[Discuss] Stallman stubborn

MBR mbr at arlsoft.com
Wed Nov 11 12:39:05 EST 2015


About Stallman being "stubborn", I think that's a good thing, or at 
least a necessary thing.  He is, after all, the founder of a movement 
that has had worldwide impact.  And founders of movements are, more 
often than not, stubborn and difficult to deal with.  In its obituary 
for Betty Friedan, the New York Times described her as "famously 
abrasive", "thin-skinned and imperious, subject to screaming fits of 
temperament."  Napoleon Bonaparte was notoriously stubborn and seldom 
delegated authority.

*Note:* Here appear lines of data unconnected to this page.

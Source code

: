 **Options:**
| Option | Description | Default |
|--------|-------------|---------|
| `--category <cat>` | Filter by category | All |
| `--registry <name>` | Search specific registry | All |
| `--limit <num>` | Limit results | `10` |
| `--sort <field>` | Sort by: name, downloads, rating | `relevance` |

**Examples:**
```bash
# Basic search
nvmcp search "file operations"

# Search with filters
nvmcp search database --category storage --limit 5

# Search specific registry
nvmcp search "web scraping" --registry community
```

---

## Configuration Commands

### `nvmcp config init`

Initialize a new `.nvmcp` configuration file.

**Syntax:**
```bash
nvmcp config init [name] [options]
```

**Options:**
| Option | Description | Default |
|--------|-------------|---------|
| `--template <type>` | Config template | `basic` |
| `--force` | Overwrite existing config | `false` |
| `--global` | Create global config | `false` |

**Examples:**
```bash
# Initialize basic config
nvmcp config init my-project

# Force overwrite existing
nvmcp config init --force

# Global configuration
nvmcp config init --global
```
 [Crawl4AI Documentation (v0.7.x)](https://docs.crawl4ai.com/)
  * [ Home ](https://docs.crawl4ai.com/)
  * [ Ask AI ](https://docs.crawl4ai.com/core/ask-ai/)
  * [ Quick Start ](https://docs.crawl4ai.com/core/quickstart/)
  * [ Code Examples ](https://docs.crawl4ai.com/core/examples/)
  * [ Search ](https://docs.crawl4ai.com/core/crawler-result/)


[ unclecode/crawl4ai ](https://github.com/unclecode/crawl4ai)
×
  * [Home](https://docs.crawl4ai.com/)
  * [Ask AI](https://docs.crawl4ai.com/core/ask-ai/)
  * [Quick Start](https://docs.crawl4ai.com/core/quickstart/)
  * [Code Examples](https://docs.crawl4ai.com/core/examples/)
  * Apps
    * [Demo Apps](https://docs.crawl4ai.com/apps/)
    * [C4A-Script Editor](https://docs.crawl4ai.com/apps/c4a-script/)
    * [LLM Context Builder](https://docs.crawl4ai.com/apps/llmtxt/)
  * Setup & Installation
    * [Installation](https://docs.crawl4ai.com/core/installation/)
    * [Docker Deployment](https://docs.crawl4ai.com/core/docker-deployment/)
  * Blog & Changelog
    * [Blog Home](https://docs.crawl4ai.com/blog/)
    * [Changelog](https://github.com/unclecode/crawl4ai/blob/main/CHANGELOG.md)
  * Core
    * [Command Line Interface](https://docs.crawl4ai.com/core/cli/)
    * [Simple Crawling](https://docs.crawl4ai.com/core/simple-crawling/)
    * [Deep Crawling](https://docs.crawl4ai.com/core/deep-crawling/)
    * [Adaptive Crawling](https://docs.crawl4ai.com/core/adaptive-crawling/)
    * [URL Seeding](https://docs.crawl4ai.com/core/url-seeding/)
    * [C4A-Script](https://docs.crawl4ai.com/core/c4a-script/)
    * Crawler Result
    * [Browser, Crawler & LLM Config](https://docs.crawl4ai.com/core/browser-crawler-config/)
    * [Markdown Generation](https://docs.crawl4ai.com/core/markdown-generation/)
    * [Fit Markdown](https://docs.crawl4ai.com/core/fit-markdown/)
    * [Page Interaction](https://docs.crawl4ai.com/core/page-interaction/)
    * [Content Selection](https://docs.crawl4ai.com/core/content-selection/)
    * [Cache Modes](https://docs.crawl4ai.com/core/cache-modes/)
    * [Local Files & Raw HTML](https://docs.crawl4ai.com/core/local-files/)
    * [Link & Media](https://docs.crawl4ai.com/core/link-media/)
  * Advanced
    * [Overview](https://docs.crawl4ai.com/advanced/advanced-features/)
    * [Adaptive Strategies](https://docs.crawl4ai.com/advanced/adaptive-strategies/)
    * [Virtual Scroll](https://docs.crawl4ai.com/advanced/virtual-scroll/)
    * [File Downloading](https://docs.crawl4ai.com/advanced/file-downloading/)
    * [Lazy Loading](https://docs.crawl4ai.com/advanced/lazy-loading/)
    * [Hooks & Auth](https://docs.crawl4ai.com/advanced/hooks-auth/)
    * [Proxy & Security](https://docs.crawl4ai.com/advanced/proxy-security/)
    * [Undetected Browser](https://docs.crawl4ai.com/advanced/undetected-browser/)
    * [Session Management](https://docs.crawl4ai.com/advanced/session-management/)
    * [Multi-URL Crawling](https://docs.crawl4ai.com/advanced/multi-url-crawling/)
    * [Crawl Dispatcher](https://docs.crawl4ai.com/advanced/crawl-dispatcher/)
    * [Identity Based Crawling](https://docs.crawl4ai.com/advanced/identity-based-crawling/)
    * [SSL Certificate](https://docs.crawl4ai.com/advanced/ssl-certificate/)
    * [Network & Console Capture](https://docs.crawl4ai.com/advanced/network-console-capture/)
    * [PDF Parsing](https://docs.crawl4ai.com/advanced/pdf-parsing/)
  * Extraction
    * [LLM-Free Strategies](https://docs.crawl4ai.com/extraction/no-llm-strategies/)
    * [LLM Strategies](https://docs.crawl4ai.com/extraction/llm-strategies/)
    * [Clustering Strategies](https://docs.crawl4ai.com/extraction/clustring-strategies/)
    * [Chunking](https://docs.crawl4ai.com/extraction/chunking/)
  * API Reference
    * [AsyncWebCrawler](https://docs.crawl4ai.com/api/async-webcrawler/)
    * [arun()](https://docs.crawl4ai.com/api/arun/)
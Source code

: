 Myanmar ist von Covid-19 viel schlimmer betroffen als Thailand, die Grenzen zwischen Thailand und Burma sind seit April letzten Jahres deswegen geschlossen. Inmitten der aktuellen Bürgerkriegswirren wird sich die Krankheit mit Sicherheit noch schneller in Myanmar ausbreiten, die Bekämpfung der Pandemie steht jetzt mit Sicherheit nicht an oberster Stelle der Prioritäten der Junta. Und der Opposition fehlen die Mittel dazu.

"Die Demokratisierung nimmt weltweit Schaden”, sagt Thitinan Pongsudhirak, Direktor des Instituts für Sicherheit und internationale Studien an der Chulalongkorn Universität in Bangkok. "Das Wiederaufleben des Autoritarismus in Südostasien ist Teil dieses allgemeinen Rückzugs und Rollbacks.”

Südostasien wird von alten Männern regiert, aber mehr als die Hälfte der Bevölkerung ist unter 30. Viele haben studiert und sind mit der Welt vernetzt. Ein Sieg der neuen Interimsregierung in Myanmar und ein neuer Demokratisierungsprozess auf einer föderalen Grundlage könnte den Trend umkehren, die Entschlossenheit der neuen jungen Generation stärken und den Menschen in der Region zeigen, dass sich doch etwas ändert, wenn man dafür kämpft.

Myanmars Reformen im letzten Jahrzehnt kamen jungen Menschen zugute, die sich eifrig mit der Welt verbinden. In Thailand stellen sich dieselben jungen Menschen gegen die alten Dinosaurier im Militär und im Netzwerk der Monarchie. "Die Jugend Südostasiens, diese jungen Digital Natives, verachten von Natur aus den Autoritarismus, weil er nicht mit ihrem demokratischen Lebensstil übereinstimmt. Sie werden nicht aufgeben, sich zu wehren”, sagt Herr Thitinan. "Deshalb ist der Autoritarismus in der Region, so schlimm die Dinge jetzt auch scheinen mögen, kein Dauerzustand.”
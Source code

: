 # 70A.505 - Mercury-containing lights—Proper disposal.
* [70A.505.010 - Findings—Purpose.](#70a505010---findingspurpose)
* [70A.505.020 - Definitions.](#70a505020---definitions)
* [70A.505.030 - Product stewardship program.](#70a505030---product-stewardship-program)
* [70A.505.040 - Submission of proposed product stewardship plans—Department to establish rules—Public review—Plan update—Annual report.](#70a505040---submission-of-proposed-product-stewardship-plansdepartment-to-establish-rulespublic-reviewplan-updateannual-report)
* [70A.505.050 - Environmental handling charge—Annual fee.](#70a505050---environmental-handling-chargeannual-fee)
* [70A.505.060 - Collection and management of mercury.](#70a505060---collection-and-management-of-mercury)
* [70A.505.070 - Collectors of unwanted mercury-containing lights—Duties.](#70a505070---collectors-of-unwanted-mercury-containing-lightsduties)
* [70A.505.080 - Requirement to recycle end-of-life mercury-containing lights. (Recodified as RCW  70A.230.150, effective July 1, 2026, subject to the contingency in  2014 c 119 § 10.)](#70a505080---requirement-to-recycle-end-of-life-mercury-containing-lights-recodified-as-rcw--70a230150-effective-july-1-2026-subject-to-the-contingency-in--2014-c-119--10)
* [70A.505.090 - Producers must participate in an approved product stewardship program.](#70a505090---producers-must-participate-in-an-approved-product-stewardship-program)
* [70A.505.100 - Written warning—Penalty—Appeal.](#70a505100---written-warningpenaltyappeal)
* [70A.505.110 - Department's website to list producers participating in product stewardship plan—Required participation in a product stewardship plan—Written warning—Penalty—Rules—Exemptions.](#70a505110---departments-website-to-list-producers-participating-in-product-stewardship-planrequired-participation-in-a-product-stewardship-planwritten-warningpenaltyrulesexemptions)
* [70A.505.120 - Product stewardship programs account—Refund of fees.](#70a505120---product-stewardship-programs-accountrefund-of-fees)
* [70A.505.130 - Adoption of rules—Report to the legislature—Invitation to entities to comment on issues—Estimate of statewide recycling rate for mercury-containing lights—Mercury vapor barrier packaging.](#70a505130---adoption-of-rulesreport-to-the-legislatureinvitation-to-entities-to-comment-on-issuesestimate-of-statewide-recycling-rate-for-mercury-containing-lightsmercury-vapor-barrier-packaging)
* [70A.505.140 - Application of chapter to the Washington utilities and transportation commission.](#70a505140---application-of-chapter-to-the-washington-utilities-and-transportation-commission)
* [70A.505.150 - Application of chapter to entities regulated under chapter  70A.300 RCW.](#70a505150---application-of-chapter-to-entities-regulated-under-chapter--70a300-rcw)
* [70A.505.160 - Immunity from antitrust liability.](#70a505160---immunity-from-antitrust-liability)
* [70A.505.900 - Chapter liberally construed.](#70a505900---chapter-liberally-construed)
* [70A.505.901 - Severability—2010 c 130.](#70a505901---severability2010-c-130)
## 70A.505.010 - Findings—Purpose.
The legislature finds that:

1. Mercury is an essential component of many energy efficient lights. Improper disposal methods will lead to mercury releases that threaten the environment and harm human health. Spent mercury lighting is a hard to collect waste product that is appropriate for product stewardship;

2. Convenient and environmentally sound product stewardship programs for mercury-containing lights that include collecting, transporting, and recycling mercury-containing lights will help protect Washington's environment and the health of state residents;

Moses famously smashed the Tablets of the Law when 
his followers misbehaved.  OK, maybe Stallman's not Moses.  But both 
Gates and Jobs have reputations as being at least as stubborn and 
difficult to deal with as Stallman, and they weren't trying to change 
the paradigm.  They were merely creating and running big companies under 
the existing paradigm.

I don't think it's possible for a movement of this sort to come into 
existence without a notoriously stubborn leader.

    Mark Rosenthal


On 11/10/15 3:56 PM, Rich Pieri wrote:
> RMS can be.... Hm. Stubborn is a nicely politic word to use. He can be 
> stubborn about words and what they mean in his mind. In a recent 
> discussion about English words that mean free as in freedom in which 
> he lamented the necessity of borrowing libre I suggested the word 
> independence (as in "Declaration of"). Independence (or independent) 
> software, as in independent from onerous, burdensome licenses.
>
> His response was, and I quote, "I don't buy it."
>
> I wasn't terribly surprised. RMS has gone on record that he listens to 
> advice and criticism only from his supporters.